Black Rifle Coffee has a reputation. Its military news site is aiming for something different.

Where do you anticipate obtaining on-the-ground coverage from Ukraine? “This is my dream job,” a journalist explains how he became The Daily Signal’s first foreign correspondent on June 17, 2015.

Probably not from a coffee company’s website. However, Coffee Or Die Magazine, a military news website and print publication owned by the Black Rifle Coffee Company, has a senior editor based in Ukraine, Nolan Peterson, and a contributing writer based in Mykolaiv, Jariko Denman, who regularly despatch dispatches from Kyiv and Mykolaiv. Peterson, a former United States Air Force special operations pilot (we previously wrote about him here, when he became the first American journalist to embed with the Ukrainian army), works with a staff of 20 full-time employees to provide daily news for military personnel, veterans, and first responders.

“Black Rifle Coffee has a reputation, depending on who you know,” said Marty Skovlund, Jr., executive editor of Coffee or Die, who spent eight years in the United States Army before becoming a writer and reporter. He returned from a two-week reporting trip to Ukraine on Monday. “For me to come in and announce that, yes, I’m going to start this news organisation dedicated to objectivity? There was some reservation.”

Black Rifle Coffee is a veteran-owned business that “serves coffee and culture to people who love America,” as its tagline states.
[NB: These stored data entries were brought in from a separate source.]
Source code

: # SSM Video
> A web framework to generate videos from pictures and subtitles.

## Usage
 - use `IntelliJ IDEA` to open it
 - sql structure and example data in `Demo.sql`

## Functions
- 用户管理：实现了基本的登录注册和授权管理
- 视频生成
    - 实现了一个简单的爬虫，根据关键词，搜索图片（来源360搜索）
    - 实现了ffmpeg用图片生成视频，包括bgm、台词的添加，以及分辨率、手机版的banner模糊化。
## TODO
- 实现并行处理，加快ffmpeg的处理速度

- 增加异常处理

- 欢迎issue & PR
It was dubbed the “Starbucks of the right” by The New York Times Magazine last year; its logo was “a recurring feature in footage from last summer’s anti-lockdown and anti-Black Lives Matter demonstrations in various states” as well as the January 6 attack on the United States Capitol. Sean Hannity, who owns his own medium roast collection, endorses it, as does Donald Trump Jr. (“How do you create a cool, slightly irreverent, pro-Second Amendment, pro-America brand in the MAGA era without doubling down on the MAGA movement and without being labelled a [expletive] RINO by the MAGA guys?” Evan Hafer, founder and CEO of Black Rifle and a former member of the US Army Special Forces, mused to the Times Magazine’s Jason Zengerle, “I despise racist, Proud Boy-ish people.” For instance, I’ll compensate them for abandoning my customer base.”)

However, Coffee or Die is devoted to journalism. Skovlund had known Hafer for years while writing for the military news site Task & Purpose. When Hafer expressed an interest in establishing some sort of media entity, perhaps a company blog, Skovlund suggested establishing a fully fledged news site instead. It launched in 2018; the first issue of Coffee or Die’s quarterly print magazine was published in July.

Skovlund believes his mission is self-evident. “We will always be the ones who put people on the ground in issues that affect [readers],” he explained. Half of the 21 full-time employees at Coffee or Die are veterans or first responders. “One guy [Mac Caltrider] is a former Marine who joined the Baltimore Police Department and then left to work for us as a staff writer.”

While Black Rifle Coffee is headquartered in San Antonio and Salt Lake City, Coffee or Die employees are located throughout the United States (or, in the case of Peterson, in Kyiv). “I want to outswing our weight class,” Skovlund explained. “I want us to be able to cover and accomplish more than we should. One way we can accomplish this is by dispersing people. In 2020, we had people on the ground in Portland, Seattle, and Minneapolis during the protests and civil rights crisis. We were not the only ones present, but we were the ones in whom [our readers] placed their trust. Our readers understand that ‘This person served in the army similar to mine,’ or ‘This person served in the Marines similar to mine.'”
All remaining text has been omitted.